Il est intéressant de remarquer que la démarche de familiarisation avec le français québécois n’emprunte pas les mêmes voies dans les albums que dans le péritexte. Alors que dans le premier volume (Marie) les particularités québécoises sont introduites de façon naturelle et graduelle (la voix off qui ouvre l’album utilise un français standard, suivi du discours normé du curé du village, suivi à son tour de trois planches silencieuses) seulement à partir de la planche de la p. 14, L’Arrière boutique (vol. III) contient un précis de français-québécois qui se concentre surtout sur une approche lexicale, même si certaines questions morpho-syntaxiques sont également abordées. Mais l’aspect le plus intéressant est le fait que l’auteur de L’Arrière boutique a une attitude extrêmement normative: il s’agit en effet de Guy Bertrand, traducteur et terminologue, "premier conseiller linguistique" de Radio-Canada et pourfendeur des fautes des québécois, surtout des anglicismes. On y retrouve des affirmations telles que: «Malheureusement, il arrive que les Québécois calquent les structures syntaxiques de l’anglais» (AB III: 1), ou des titres comme: «L’INFLUENCE INSIDIEUSE DE LA LANGUE ANGLAISE» (AB III: 2), sous lequel on peut lire: «Outre les anglicismes facilement identifiables, c’est-à-dire les mots anglais pris dans leur intégralité, il existe dans le français du Québec un assez grand nombre de formules parfois douteuses empruntées à l’anglais» (AB: 2). De même, la chute de certains sons est définie, dans la section consacrée à la phonétique, «escamotage» (AB: 8-9). Bref, dans ce petit traité, on pratique l’exercice périlleux de la défense de la variété québécoise du français tout en la reconduisant constamment à sa souche française et en stigmatisant les éléments «allogènes», notamment les emprunts à l’anglais.
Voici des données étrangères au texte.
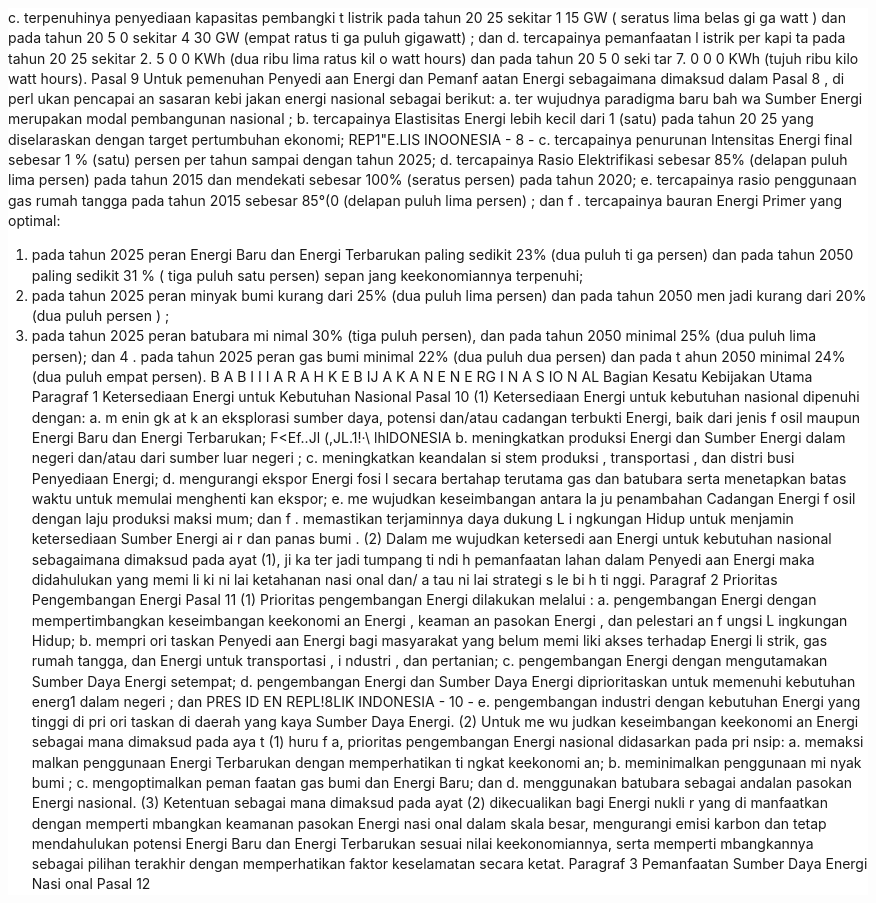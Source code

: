 c. terpenuhinya penyediaan kapasitas pembangki t listrik pada tahun 20 25 sekitar 1 15 GW ( seratus lima belas gi ga watt ) dan pada tahun 20 5 0 sekitar 4 30 GW (empat ratus ti ga puluh gigawatt) ; dan
d. tercapainya pemanfaatan l istrik per kapi ta pada tahun 20 25 sekitar 2. 5 0 0 KWh (dua ribu lima ratus kil o watt hours) dan pada tahun 20 5 0 seki tar 7. 0 0 0 KWh (tujuh ribu kilo watt hours).
Pasal 9
Untuk pemenuhan Penyedi aan Energi dan Pemanf aatan Energi sebagaimana dimaksud dalam Pasal 8 , di perl ukan pencapai an sasaran kebi jakan energi nasional sebagai berikut:
a. ter wujudnya paradigma baru bah wa Sumber Energi merupakan modal pembangunan nasional ;
b. tercapainya Elastisitas Energi lebih kecil dari 1 (satu) pada tahun 20 25 yang diselaraskan dengan target pertumbuhan ekonomi; REP1"E.LIS INOONESIA - 8 - c. tercapainya penurunan Intensitas Energi final sebesar 1 % (satu) persen per tahun sampai dengan tahun 2025;
d. tercapainya Rasio Elektrifikasi sebesar 85% (delapan puluh lima persen) pada tahun 2015 dan mendekati sebesar 100% (seratus persen) pada tahun 2020;
e. tercapainya rasio penggunaan gas rumah tangga pada tahun 2015 sebesar 85°(0 (delapan puluh lima persen) ; dan f . tercapainya bauran Energi Primer yang optimal:
1. pada tahun 2025 peran Energi Baru dan Energi Terbarukan paling sedikit 23% (dua puluh ti ga persen) dan pada tahun 2050 paling sedikit 31 % ( tiga puluh satu persen) sepan jang keekonomiannya terpenuhi;
2. pada tahun 2025 peran minyak bumi kurang dari 25% (dua puluh lima persen) dan pada tahun 2050 men jadi kurang dari 20% (dua puluh persen ) ;
3. pada tahun 2025 peran batubara mi nimal 30% (tiga puluh persen), dan pada tahun 2050 minimal 25% (dua puluh lima persen); dan 4 . pada tahun 2025 peran gas bumi minimal 22% (dua puluh dua persen) dan pada t ahun 2050 minimal 24% (dua puluh empat persen). B A B I I I A R A H K E B IJ A K A N E N E RG I N A S IO N AL
Bagian Kesatu Kebijakan Utama Paragraf 1 Ketersediaan Energi untuk Kebutuhan Nasional
Pasal 10
(1) Ketersediaan Energi untuk kebutuhan nasional dipenuhi dengan:
a. m enin gk at k an eksplorasi sumber daya, potensi dan/atau cadangan terbukti Energi, baik dari jenis f osil maupun Energi Baru dan Energi Terbarukan; F<Ef..Jl (,JL.1!·\ lhlDONESIA b. meningkatkan produksi Energi dan Sumber Energi dalam negeri dan/atau dari sumber luar negeri ;
c. meningkatkan keandalan si stem produksi , transportasi , dan distri busi Penyediaan Energi;
d. mengurangi ekspor Energi fosi l secara bertahap terutama gas dan batubara serta menetapkan batas waktu untuk memulai menghenti kan ekspor;
e. me wujudkan keseimbangan antara la ju penambahan Cadangan Energi f osil dengan laju produksi maksi mum; dan f . memastikan terjaminnya daya dukung L i ngkungan Hidup untuk menjamin ketersediaan Sumber Energi ai r dan panas bumi .
(2) Dalam me wujudkan ketersedi aan Energi untuk kebutuhan nasional sebagaimana dimaksud pada ayat (1), ji ka ter jadi tumpang ti ndi h pemanfaatan lahan dalam Penyedi aan Energi maka didahulukan yang memi li ki ni lai ketahanan nasi onal dan/ a tau ni lai strategi s le bi h ti nggi. Paragraf 2 Prioritas Pengembangan Energi
Pasal 11
(1) Prioritas pengembangan Energi dilakukan melalui :
a. pengembangan Energi dengan mempertimbangkan keseimbangan keekonomi an Energi , keaman an pasokan Energi , dan pelestari an f ungsi L ingkungan Hidup;
b. mempri ori taskan Penyedi aan Energi bagi masyarakat yang belum memi liki akses terhadap Energi li strik, gas rumah tangga, dan Energi untuk transportasi , i ndustri , dan pertanian;
c. pengembangan Energi dengan mengutamakan Sumber Daya Energi setempat;
d. pengembangan Energi dan Sumber Daya Energi diprioritaskan untuk memenuhi kebutuhan energ1 dalam negeri ; dan PRES ID EN REPL!8LIK INDONESIA - 10 - e. pengembangan industri dengan kebutuhan Energi yang tinggi di pri ori taskan di daerah yang kaya Sumber Daya Energi.
(2) Untuk me wu judkan keseimbangan keekonomi an Energi sebagai mana dimaksud pada aya t (1) huru f a, prioritas pengembangan Energi nasional didasarkan pada pri nsip:
a. memaksi malkan penggunaan Energi Terbarukan dengan memperhatikan ti ngkat keekonomi an;
b. meminimalkan penggunaan mi nyak bumi ;
c. mengoptimalkan peman faatan gas bumi dan Energi Baru; dan
d. menggunakan batubara sebagai andalan pasokan Energi nasional.
(3) Ketentuan sebagai mana dimaksud pada ayat (2) dikecualikan bagi Energi nukli r yang di manfaatkan dengan memperti mbangkan keamanan pasokan Energi nasi onal dalam skala besar, mengurangi emisi karbon dan tetap mendahulukan potensi Energi Baru dan Energi Terbarukan sesuai nilai keekonomiannya, serta memperti mbangkannya sebagai pilihan terakhir dengan memperhatikan faktor keselamatan secara ketat. Paragraf 3 Pemanfaatan Sumber Daya Energi Nasi onal
Pasal 12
Il s’agit donc, à notre avis, d’un excellent exemple de ce phénomène que les sociolinguistes appellent «insécurité linguistique» et qui serait

un concept […] qui peut se définir comme le produit psychologique et social d’une distorsion entre la représentation que le locuteur se fait de la norme linguistique et celle qu’il a de ses propres productions. Il y a insécurité dès que le locuteur a d'une part une représentation nette des variétés légitimes de la langue (norme évaluative) mais que, d'autre part, il a conscience de ce que ses propres pratiques langagières (norme objective) ne sont pas conformes à cette norme évaluative  (KLINKENBERG, 2007).

Ce qui paraît tout à fait paradoxal dans un ouvrage qui a précisément l’objectif de présenter et depromouvoir une variété de français face à une norme extrêmement puissante et centralisatrice, celle du français, c’est justement la présence, dans L’Arrière boutique, d’un sous-texte qui annule de l’intérieur toute tentative allant dans cette direction, en imposant un surmoi linguistique qui ne légitime que les éléments relevant de l’origine française du français québécois.

La thématisation de la langue

Au contraire, dans les albums de Magasin Général, le français québécois semble être introduit, quoique graduellement – ainsi que nous l’avons déjà dit –, de façon très naturelle. La présence du personnage de Serge Brouillet, qui parle un français très normé, permet aux auteurs d’aborder explicitement, par le biais des personnages, la thématique de la variation en langue. En effet, plusieurs villageois s’expriment sur la langue utilisée par Serge:

Curé du village: «Vous êtes du coin?»
Serge: «Non, je voyage …»
Curé: «Aaaaah!? À moto? Et vous venez de loin?»
Serge: «De Montréal.»
Curé: «De Montréal?! À cause de votre accent, j’aurais cru que vous étiez français de France.» (vol. II, p. 8)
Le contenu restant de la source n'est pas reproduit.